→ Stored items:
----------------

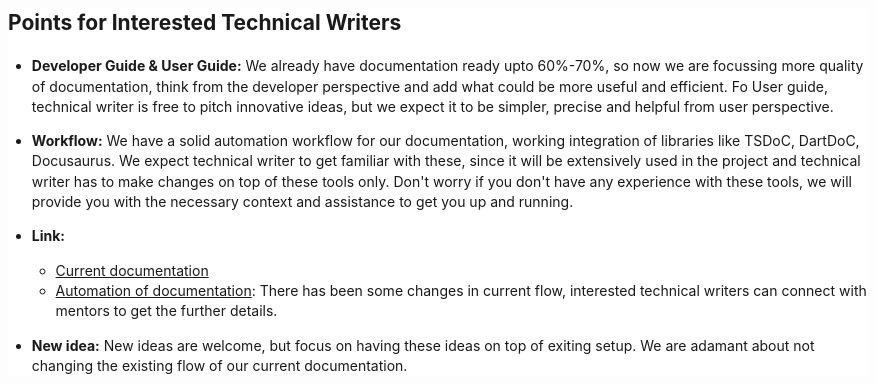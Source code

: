 

## Points for Interested Technical Writers
- **Developer Guide & User Guide:** We already have documentation ready upto 60%-70%, so now we are focussing more quality of documentation, think from the developer perspective and add what could be more useful and efficient.
Fo User guide, technical writer is free to pitch innovative ideas, but we expect it to be simpler, precise and helpful from user perspective.

- **Workflow:** We have a solid automation workflow for our documentation, working integration of libraries like TSDoC, DartDoC, Docusaurus. We expect technical writer to get familiar with these, since it will be extensively used in the project and technical writer has to make changes on top of these tools only. Don't worry if you don't have any experience with these tools, we will provide you with the necessary context and assistance to get you up and running.

- **Link:**
    - [Current documentation](https://docs.talawa.io/)
    - [Automation of documentation](https://www.youtube.com/watch?v=bCyXGxzx--M&t=54s): There has been some changes in current flow, interested technical writers can connect with mentors to get the further details.

- **New idea:** New ideas are welcome, but focus on having these ideas on top of exiting setup. We are adamant about not changing the existing flow of our current documentation.
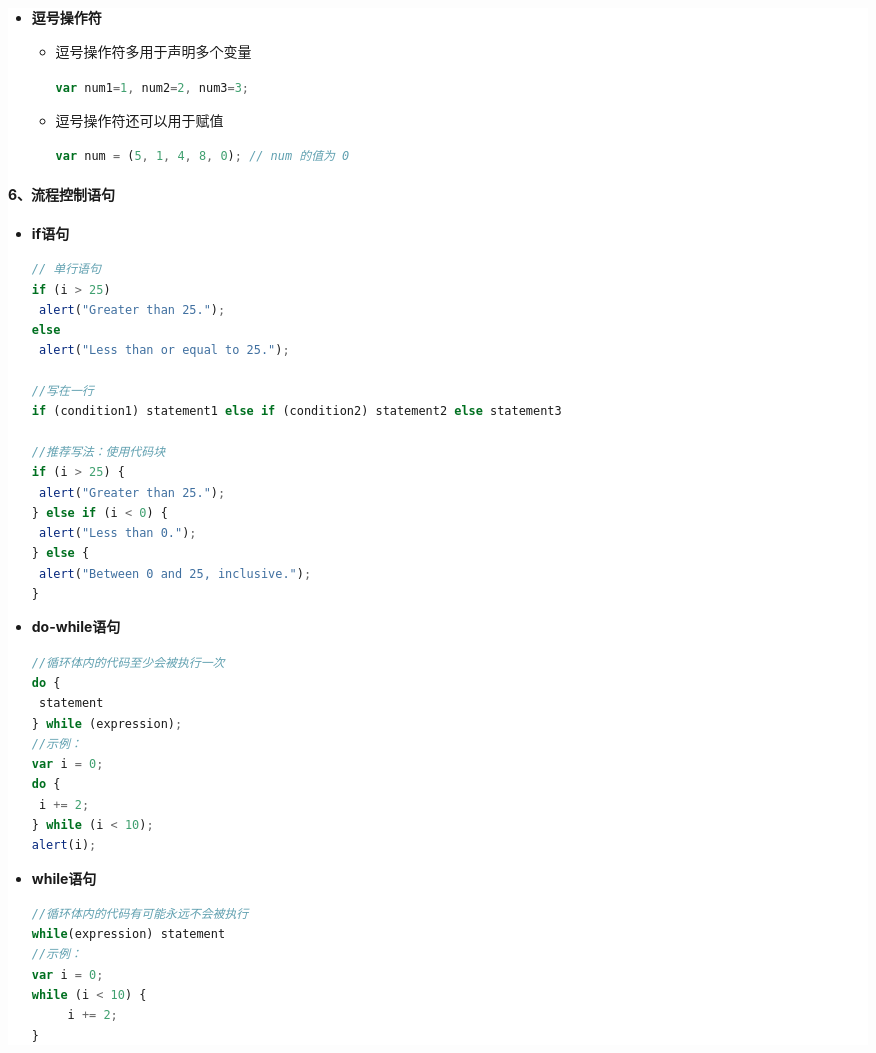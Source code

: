 - **逗号操作符**

  - 逗号操作符多用于声明多个变量

    ```js
    var num1=1, num2=2, num3=3; 
    ```

  - 逗号操作符还可以用于赋值

    ```js
    var num = (5, 1, 4, 8, 0); // num 的值为 0
    ```

#### 6、流程控制语句

- **if语句**

  ```js
  // 单行语句
  if (i > 25)
   alert("Greater than 25."); 
  else 
   alert("Less than or equal to 25."); 
  
  //写在一行
  if (condition1) statement1 else if (condition2) statement2 else statement3
  
  //推荐写法：使用代码块
  if (i > 25) {
   alert("Greater than 25.");
  } else if (i < 0) {
   alert("Less than 0.");
  } else {
   alert("Between 0 and 25, inclusive.");
  }
  ```

- **do-while语句**

  ```js
  //循环体内的代码至少会被执行一次
  do {
   statement
  } while (expression);
  //示例：
  var i = 0;
  do {
   i += 2;
  } while (i < 10);
  alert(i); 
  ```

- **while语句**

  ```js
  //循环体内的代码有可能永远不会被执行
  while(expression) statement
  //示例：
  var i = 0;
  while (i < 10) { 
       i += 2;
  } 
  ```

----------------

Of the lines above, copy each that contains "alert".

   alert("Greater than 25."); 
   alert("Less than or equal to 25."); 
   alert("Greater than 25.");
   alert("Less than 0.");
   alert("Between 0 and 25, inclusive.");
  alert(i); 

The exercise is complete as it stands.